Provided entries =>
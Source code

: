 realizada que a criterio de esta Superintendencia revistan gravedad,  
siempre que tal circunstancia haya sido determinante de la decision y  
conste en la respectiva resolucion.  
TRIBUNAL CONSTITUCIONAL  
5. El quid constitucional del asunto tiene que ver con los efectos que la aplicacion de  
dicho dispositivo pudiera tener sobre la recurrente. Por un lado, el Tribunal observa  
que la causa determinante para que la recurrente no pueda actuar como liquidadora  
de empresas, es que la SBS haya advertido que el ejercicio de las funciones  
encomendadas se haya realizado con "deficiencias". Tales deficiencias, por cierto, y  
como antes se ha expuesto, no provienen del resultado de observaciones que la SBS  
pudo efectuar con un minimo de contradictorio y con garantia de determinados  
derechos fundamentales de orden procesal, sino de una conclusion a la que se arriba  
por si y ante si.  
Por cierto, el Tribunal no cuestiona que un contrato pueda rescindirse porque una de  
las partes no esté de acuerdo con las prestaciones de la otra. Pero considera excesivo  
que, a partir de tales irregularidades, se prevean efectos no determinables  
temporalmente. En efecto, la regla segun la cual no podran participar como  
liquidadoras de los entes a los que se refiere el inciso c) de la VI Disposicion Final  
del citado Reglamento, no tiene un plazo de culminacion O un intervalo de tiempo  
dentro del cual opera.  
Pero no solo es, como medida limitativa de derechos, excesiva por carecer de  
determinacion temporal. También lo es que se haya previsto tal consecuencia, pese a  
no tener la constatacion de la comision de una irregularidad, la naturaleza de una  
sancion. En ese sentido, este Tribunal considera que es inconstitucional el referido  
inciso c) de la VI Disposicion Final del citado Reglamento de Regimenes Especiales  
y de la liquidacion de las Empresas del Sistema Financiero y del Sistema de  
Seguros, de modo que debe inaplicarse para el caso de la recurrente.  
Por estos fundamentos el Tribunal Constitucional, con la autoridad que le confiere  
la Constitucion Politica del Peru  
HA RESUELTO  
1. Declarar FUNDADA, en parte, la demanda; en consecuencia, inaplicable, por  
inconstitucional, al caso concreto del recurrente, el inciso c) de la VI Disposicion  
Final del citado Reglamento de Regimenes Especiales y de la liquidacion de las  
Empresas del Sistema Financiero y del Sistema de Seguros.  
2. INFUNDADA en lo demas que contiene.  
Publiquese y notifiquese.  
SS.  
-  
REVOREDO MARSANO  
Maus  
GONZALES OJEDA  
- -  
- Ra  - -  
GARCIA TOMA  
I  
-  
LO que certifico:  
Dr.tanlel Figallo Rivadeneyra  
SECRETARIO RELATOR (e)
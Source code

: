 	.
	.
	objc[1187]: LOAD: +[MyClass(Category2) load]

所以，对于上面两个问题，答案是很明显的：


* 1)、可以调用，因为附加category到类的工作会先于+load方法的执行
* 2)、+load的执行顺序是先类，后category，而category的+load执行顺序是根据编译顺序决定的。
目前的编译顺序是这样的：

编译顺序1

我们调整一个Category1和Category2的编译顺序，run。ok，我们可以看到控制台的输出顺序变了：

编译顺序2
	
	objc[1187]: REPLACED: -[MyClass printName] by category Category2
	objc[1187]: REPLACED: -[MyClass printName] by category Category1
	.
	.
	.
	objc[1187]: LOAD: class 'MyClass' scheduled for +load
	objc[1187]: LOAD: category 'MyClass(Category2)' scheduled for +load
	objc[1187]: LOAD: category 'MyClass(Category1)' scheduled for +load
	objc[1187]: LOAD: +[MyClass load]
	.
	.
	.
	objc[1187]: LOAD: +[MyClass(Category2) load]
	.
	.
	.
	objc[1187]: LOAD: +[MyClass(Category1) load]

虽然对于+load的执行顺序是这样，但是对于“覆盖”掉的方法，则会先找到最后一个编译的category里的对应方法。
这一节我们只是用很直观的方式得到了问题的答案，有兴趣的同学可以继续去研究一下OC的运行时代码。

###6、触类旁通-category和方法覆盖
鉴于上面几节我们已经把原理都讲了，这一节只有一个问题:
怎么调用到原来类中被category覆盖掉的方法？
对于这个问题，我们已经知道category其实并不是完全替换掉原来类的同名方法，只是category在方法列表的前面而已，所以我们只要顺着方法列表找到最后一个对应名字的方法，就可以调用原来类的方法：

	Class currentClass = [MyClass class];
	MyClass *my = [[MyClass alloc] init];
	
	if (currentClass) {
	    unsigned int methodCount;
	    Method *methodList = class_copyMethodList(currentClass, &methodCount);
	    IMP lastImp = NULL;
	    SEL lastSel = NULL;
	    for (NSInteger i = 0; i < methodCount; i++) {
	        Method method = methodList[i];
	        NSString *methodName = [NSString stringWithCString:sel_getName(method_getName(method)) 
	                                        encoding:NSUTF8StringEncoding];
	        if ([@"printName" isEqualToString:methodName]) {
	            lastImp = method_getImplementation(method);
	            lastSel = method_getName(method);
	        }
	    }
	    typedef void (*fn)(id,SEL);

Exercise details =>
Copy out every line of the entries where the string "methodList" shows up.

Expected output =>
	    Method *methodList = class_copyMethodList(currentClass, &methodCount);
	        Method method = methodList[i];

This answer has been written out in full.